Tag Archives: no vote

The Protest of Nothing

Burning a registration card, circulated on Facebook with great enthusiasm.

Michael Moore states the case, bluntly and eloquently why although Obama may have disappointed most of us on the left, the fatalism of sitting out the vote this time makes no sense.  Moore’s point underscores the fact that we need to use every tool in the box this time, which reminds me of a post I recently  saw on Facebook  showing someone burning a voter registration card.  Like a 1920’s Dadaist’s wet dream; the Protest of Nothing.

In the 60’s, young men burned their draft cards. Draft cards mandated by law that men had to go to war to suffer unimaginable horrors or death, wherein refusal warranted direct jail time. Burning draft cards represented an exercise of the belief that no state supersedes the laws of humanity and that justice is suborned when citizens refuse to stand up.  Refusal to participate in the draft constituted an act of civil disobedience that represented not simply an individual “choice” but a popular mandate that society take a deeper look at the machinery of capitalist oppression.

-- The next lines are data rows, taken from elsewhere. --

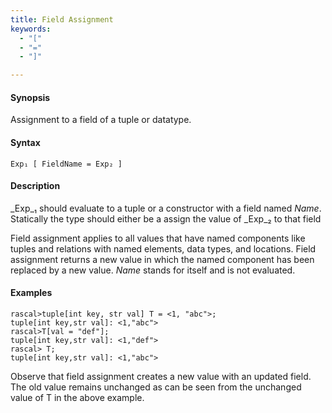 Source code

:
 ```yaml
---
title: Field Assignment
keywords:
  - "["
  - "="
  - "]"

---
```


#### Synopsis

Assignment to a field of a tuple or datatype.

#### Syntax

```rascal
Exp₁ [ FieldName = Exp₂ ]
```

#### Description

_Exp_₁ should evaluate to a tuple or a constructor with a field named _Name_. Statically the type should either be a assign the value of _Exp_₂ to that field

Field assignment applies to all values that have named components like tuples and relations with named elements, data types, and locations. 
Field assignment returns a new value in which the named component has been replaced by a new value.
_Name_ stands for itself and is not evaluated.

#### Examples


```rascal-shell 
rascal>tuple[int key, str val] T = <1, "abc">;
tuple[int key,str val]: <1,"abc">
rascal>T[val = "def"];
tuple[int key,str val]: <1,"def">
rascal> T;
tuple[int key,str val]: <1,"abc">
```

Observe that field assignment creates a new value with an updated field. The old value remains unchanged as can be seen from the unchanged value of T in the above example.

On the other hand, what act of oppression does burning a voter card represent again?  Let’s break this down to the simplest terms possible.  Democracy demands participation.  Like an engine; the machine parts cannot move without the force of energy pushing against them.  Thus, democracy will not activate without the forces of the citizens pushing against one idea or another; creating the tension that spurns beneficial social structure.   So basically if one group wants effective change with the existing system, engaging with that system is mandatory.

Our culture is replete with demands to doubt the “system”, to feel disengaged and uncounted.  Mass media inundates people with the message that consumption equals democratic participation and that celebration of nationalistic barbarism equals patriotic service.  We as a culture are told repeatedly that watching a news program, engaging in conversations on the internet, all equal democratic participation.  The drive to consume is also pushed as a patriotic duty (remember Bush the Younger extolling people to get happy and go shopping when gas prices rose?) and the result of longer times engaged in making money to survive and pro-war hyper nationalism do not serve the interests of democracy.

They do though serve the interests of the owners of production, of the marketers and sellers of the machinery of war and endless meaningless junk that serves to distract the electorate.  If one feels satisfied talking on Facebook or watching the latest reports on CNN, then what else is there to do? Who’s got the time anyway?

While protests and other acts of defiance against unjust laws or systems have their place, we cannot discount the easiest process available in this country; the voting booth.  The anti-Obama forces proved this in 2010 when across the country people came out to elect far-right state legislatures as an act of protest against the election of a black president.  Even with a large number of people standing down in 2008, Obama’s message, that the right loves to sneer at, the message of “Hope and Change” caused a momentous move in this country.  —- people stood up and said they wanted change and expressed it through the voting booth. Now, whether Obama stood acted on those promises certainly is another issue and one that requires voter awareness and engagement for critical action.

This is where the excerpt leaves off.